• _YOUR INSTRUCTIONS_: Write out each entry word for word.

[Records from a dataset]
* * * *

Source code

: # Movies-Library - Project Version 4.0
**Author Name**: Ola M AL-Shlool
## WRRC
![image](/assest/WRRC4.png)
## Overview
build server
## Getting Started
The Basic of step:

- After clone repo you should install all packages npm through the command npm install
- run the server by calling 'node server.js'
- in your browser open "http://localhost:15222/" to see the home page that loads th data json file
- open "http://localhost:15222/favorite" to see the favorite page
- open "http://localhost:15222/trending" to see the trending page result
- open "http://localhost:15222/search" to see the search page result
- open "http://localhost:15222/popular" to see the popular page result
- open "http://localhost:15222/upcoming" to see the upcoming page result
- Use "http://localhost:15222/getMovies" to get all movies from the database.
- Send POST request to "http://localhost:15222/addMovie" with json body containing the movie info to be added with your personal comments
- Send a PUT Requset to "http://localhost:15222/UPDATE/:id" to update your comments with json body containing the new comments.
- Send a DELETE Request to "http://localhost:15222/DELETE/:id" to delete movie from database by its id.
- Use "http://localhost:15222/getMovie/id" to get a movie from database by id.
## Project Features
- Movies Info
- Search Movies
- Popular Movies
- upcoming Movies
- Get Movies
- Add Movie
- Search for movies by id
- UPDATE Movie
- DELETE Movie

* * * *

• _RESPONSE TO THE TASK_:
Source code

: # Movies-Library - Project Version 4.0
**Author Name**: Ola M AL-Shlool
## WRRC
![image](/assest/WRRC4.png)
## Overview
build server
## Getting Started
The Basic of step:

- After clone repo you should install all packages npm through the command npm install
- run the server by calling 'node server.js'
- in your browser open "http://localhost:15222/" to see the home page that loads th data json file
- open "http://localhost:15222/favorite" to see the favorite page
- open "http://localhost:15222/trending" to see the trending page result
- open "http://localhost:15222/search" to see the search page result
- open "http://localhost:15222/popular" to see the popular page result
- open "http://localhost:15222/upcoming" to see the upcoming page result
- Use "http://localhost:15222/getMovies" to get all movies from the database.
- Send POST request to "http://localhost:15222/addMovie" with json body containing the movie info to be added with your personal comments
- Send a PUT Requset to "http://localhost:15222/UPDATE/:id" to update your comments with json body containing the new comments.
- Send a DELETE Request to "http://localhost:15222/DELETE/:id" to delete movie from database by its id.
- Use "http://localhost:15222/getMovie/id" to get a movie from database by id.
## Project Features
- Movies Info
- Search Movies
- Popular Movies
- upcoming Movies
- Get Movies
- Add Movie
- Search for movies by id
- UPDATE Movie
- DELETE Movie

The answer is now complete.